TASK PROMPT
Among the lines below, take the one holding "- ✅ **Safari**: Full", the one holding "### **Browser Permissions:**", and all lines between them. Set them down exactly.

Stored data
[Start of section]
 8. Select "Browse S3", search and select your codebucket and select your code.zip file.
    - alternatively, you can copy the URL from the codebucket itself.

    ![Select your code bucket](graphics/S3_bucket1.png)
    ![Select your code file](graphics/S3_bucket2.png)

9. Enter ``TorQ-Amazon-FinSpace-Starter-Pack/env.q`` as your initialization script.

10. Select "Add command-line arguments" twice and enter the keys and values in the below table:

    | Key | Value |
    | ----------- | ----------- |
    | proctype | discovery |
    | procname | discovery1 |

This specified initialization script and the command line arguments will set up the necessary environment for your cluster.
[End of section]
[Start of section]
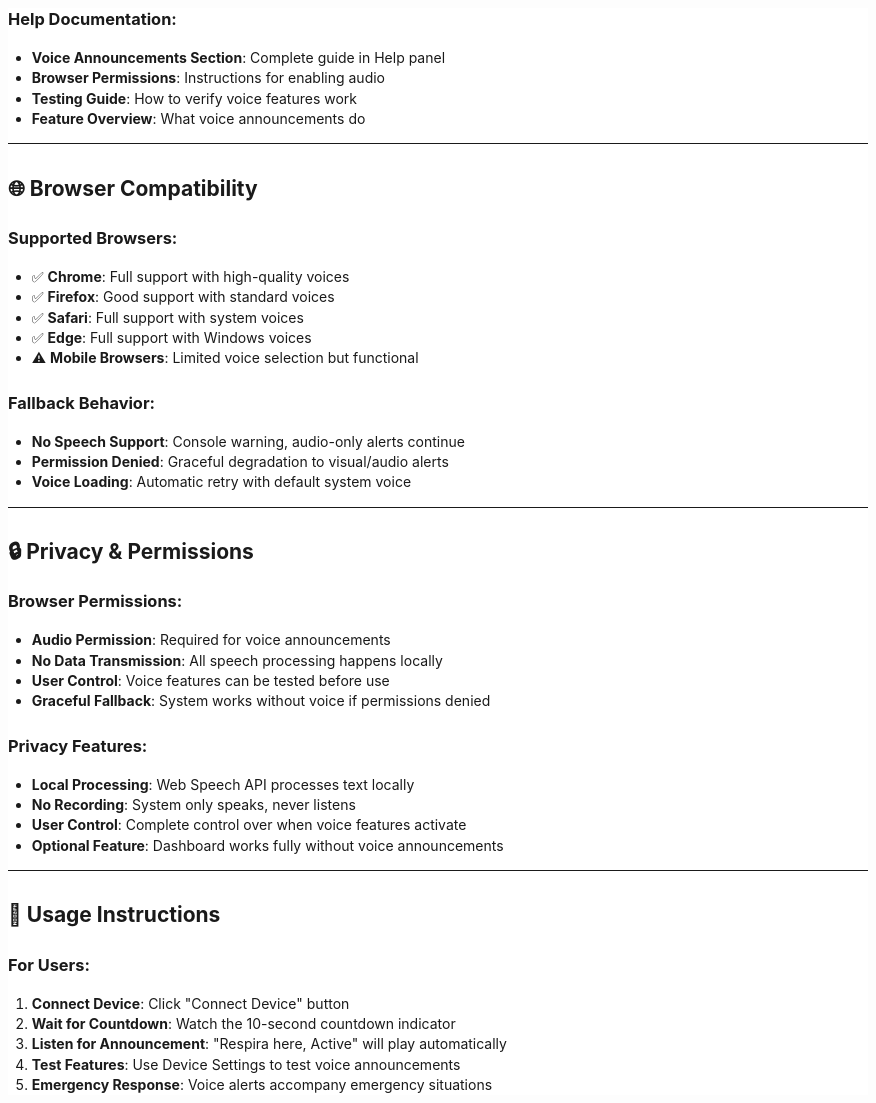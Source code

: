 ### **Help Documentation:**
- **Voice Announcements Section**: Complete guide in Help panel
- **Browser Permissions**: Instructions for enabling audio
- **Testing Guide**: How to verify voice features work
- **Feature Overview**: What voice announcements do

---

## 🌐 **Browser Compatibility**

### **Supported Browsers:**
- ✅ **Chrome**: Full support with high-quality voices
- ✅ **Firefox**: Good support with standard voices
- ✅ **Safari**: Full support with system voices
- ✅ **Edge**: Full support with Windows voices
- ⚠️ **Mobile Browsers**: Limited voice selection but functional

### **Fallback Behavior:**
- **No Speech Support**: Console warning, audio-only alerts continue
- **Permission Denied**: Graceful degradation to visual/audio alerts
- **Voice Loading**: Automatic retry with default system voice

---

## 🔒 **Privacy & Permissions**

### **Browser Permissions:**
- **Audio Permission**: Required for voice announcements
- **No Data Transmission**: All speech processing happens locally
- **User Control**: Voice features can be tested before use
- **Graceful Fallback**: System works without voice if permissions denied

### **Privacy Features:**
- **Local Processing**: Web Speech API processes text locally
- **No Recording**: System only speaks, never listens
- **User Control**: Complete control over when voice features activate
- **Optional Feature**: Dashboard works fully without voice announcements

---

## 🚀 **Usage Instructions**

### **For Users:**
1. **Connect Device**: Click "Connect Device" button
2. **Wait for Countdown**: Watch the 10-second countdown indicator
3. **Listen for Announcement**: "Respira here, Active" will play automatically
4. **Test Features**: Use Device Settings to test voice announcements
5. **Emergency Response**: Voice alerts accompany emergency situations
[End of section]
[Start of section]
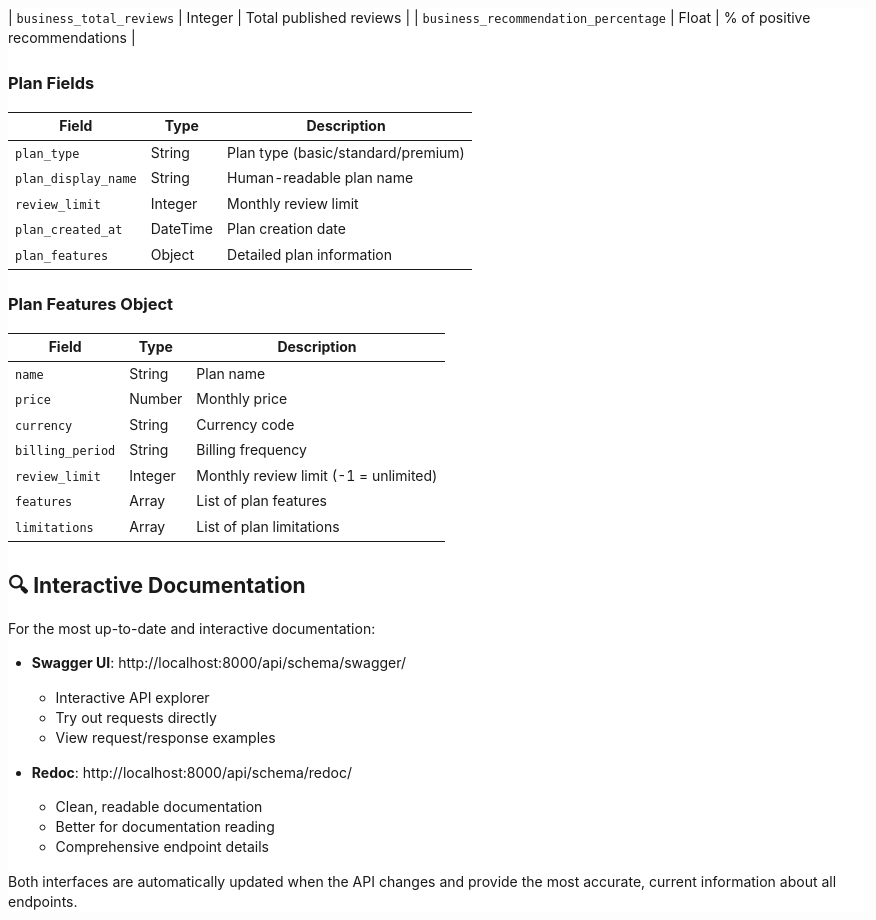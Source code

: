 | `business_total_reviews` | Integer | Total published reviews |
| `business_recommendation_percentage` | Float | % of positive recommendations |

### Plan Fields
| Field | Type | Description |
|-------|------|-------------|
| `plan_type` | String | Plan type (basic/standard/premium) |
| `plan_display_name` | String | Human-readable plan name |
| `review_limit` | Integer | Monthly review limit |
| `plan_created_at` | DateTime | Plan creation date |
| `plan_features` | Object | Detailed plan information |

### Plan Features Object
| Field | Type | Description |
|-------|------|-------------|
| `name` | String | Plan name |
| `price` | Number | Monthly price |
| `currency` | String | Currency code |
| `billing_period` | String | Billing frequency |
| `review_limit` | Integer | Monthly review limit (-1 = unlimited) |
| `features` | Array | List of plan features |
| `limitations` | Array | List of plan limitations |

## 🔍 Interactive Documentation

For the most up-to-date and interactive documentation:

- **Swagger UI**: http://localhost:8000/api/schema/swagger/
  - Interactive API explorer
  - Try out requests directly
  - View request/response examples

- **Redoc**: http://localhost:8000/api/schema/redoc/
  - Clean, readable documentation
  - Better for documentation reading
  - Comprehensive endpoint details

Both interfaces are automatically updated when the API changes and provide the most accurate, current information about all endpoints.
[End of section]
YOUR RESPONSE
- ✅ **Safari**: Full support with system voices
- ✅ **Edge**: Full support with Windows voices
- ⚠️ **Mobile Browsers**: Limited voice selection but functional

### **Fallback Behavior:**
- **No Speech Support**: Console warning, audio-only alerts continue
- **Permission Denied**: Graceful degradation to visual/audio alerts
- **Voice Loading**: Automatic retry with default system voice

---

## 🔒 **Privacy & Permissions**

### **Browser Permissions:**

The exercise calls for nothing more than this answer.